World Crafts Council
- Formation: 1964
- Founder: Kamaladevi Chattopadhyay Aileen Osborn Webb Margaret Merwin Patch
- Website: wccinternational.org

= World Crafts Council =

International non-governmental organization

The World Crafts Council AISBL (WCC-AISBL) is a non-profit, non-governmental organization that was founded in 1964. The goal of the World Crafts Council is to encourage economic development of crafts through craft related activities, strengthening the status of crafts and craftspeople culturally and economically. The World Crafts Council was duly registered in Belgium as an international association without lucrative purpose (AISBL) as of November 8, 2012. It was accredited by UNESCO as of 2020.

The WCC is organised into five regions:
Africa Region,
Asia Pacific Region (WCC-APR),
Europe,
Latin America, and
North America. Within each region there can be individual member organizations such as the World Crafts Council Australia and the Canadian Crafts Council.

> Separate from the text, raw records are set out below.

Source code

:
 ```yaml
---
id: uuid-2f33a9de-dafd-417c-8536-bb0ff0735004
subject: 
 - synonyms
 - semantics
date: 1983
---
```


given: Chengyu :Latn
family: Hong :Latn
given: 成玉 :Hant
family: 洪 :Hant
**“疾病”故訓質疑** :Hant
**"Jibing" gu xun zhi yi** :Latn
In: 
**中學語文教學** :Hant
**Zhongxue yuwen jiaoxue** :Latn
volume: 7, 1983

At least 65 cities worldwide have received the WCC's designation of being a "World Crafts City", for preserving and continuing a rich heritage of traditional crafts and artistic work. World Crafts Cities include Meybod, Isfahan and Tabriz; Kuwait; Birmingham and Stoke-on-Trent, the Western Isles; Bornholm; Kuching; Kokand, and Trinidad de Cuba.

The achievements of individual craftspeople can be recognized by presentation of the WCC Seal of Excellence. As of 2024, the WCC was working to establish a Seal of Crafts Authenticity as a benchmark that could be used across diverse craft traditions to indicate their authenticity.

==Founding==
As part of the 1964 New York World's Fair, Aileen Webb and others from the American Craftsmen’s Council organized the First World Congress of Craftsmen, an international conference which was held at Columbia University. This meeting served as the first World Crafts Council General Assembly. The invitees were an international group including craftspeople, artists, collectors, scholars, and curators.

On 12 June, 1964, the group formed the World Crafts Council. Founding leaders included Aileen Osborn Webb, Margaret Merwin Patch and Kamaladevi Chattopadhyay.
Aileen Webb became the founding president, serving from 1964-1972. Kamaladevi Chattopadhyay became the founding vice-president. She later served as president of the Asia-Pacific Region of the World Crafts Council from 1976 to 1979.

“The purpose of the Congress was to bring together craftsmen from the world over—both the village artisan and the urbanised designer-craftsman—for a creative, technical, economic and social exchange. The Congress proved that when confronted with each other as artists people could meet in a friendly spirit and with deep understanding no matter what their race or politics. This is the first road toward bringing peace in the world.” Aileen O. Webb, 1964

==Activities==

The council promotes fellowship among craftspeople through exchange programs, workshops, conferences, seminars, and exhibitions.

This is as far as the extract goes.